In his critique of the Pirates' offseason strategy on the Foul Territory podcast, MLB insider Ken Rosenthal said that “valuing players properly isn’t always going to get the job done” for the Pirates, and that teams like Pittsburgh can’t afford to “do it halfway."
The criticism sounds sharp, tough, and incisive. But it also happens to be the easiest, laziest take available when a small-market team doesn’t land a free agent.
The Pirates didn’t lose Suárez because they tried to win on efficiency. They lost him because he wanted to go home.
Suárez returning to the Cincinnati Reds wasn’t some late twist or leverage play — it was always the gravity well pulling this process. Familiar city. Familiar clubhouse. Familiar ballpark. A place where he had his best years, his longest relationships, and where the expectations fit exactly what he wanted from a one-year “prove it” deal. That context matters. A lot.
Multiple reports indicated the Pirates were right there financially — matching the AAV and even showing willingness to stretch beyond it. That’s not “halfway.” That’s being in the race until the player simply chose the place he already preferred.
Sometimes, free agency really is that simple. Not every loss is an indictment.
If the Pirates are valuing players properly, they can't expect to get deals done with higher-level free agents, says @Ken_Rosenthal.
— Foul Territory (@FoulTerritoryTV) February 3, 2026
"If you're going to play in this arena, then don't kind of do it halfway." pic.twitter.com/XcHMkz9evB
Pirates' failure to land Eugenio Suárez isn't as black-and-white as it seems
Rosenthal’s quote works better in the abstract than in this specific case. Yes, there are situations — Kyle Schwarber being the obvious example — where the Pirates likely needed to blow past their comfort zone to compensate for market realities. That criticism holds water.
But flattening the Suárez situation into the same bucket is lazy. There's a difference between losing a player because you won't cross a financial threshold and losing a player because you're competing against familiarity and personal comfort.
No reasonable overpay short of outright irresponsibility was going to outweigh Suárez’s desire to reunite with Cincinnati for a short-term reset. And at some point, throwing extra millions at a player who’s already made up his mind isn’t bold — it’s just bad process.
The idea that the Pirates are only allowed two modes — cheap or reckless — is a false binary that national commentary keeps falling back on. Smart teams still have to draw lines. Even small-market ones, and even desperate ones.
The Pirates can (and should) be criticized when they hide behind valuation as an excuse not to engage at all.
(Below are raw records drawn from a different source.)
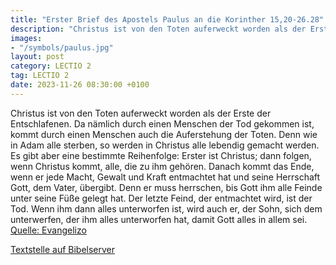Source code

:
 ```yaml
---
title: "Erster Brief des Apostels Paulus an die Korinther 15,20-26.28"
description: "Christus ist von den Toten auferweckt worden als der Erste der Entschlafenen. Da nämlich durch einen Menschen der Tod gekommen ist, kommt durch einen Menschen auch die Auferstehung der Toten. Denn wie in Adam alle sterben, so werden in Christus alle lebendig gemacht werden. Es gi...."
images:
- "/symbols/paulus.jpg"
layout: post
category: LECTIO 2
tag: LECTIO 2
date: 2023-11-26 08:30:00 +0100
---
```

Christus ist von den Toten auferweckt worden als der Erste der Entschlafenen.
Da nämlich durch einen Menschen der Tod gekommen ist, kommt durch einen Menschen auch die Auferstehung der Toten.
Denn wie in Adam alle sterben, so werden in Christus alle lebendig gemacht werden.
Es gibt aber eine bestimmte Reihenfolge: Erster ist Christus; dann folgen, wenn Christus kommt, alle, die zu ihm gehören.<!--more-->
Danach kommt das Ende, wenn er jede Macht, Gewalt und Kraft entmachtet hat und seine Herrschaft Gott, dem Vater, übergibt.
Denn er muss herrschen, bis Gott ihm alle Feinde unter seine Füße gelegt hat.
Der letzte Feind, der entmachtet wird, ist der Tod.
Wenn ihm dann alles unterworfen ist, wird auch er, der Sohn, sich dem unterwerfen, der ihm alles unterworfen hat, damit Gott alles in allem sei.<br>
[Quelle: Evangelizo](https://evangeliumtagfuertag.org/DE/gospel)

[Textstelle auf Bibelserver](https://www.bibleserver.com/EU/1.Korinther15,20-26.28)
But in this case, they did engage. They offered real money. They showed flexibility. They stayed in the mix until the decision stopped being about dollars.
Rosenthal’s broader point about half-measures has merit. This just wasn’t the example to prove it. Sometimes, a team doesn’t lose because it failed to act boldly. Sometimes, it loses because the player already knew where he wanted to be. And pretending otherwise might be the laziest take of all.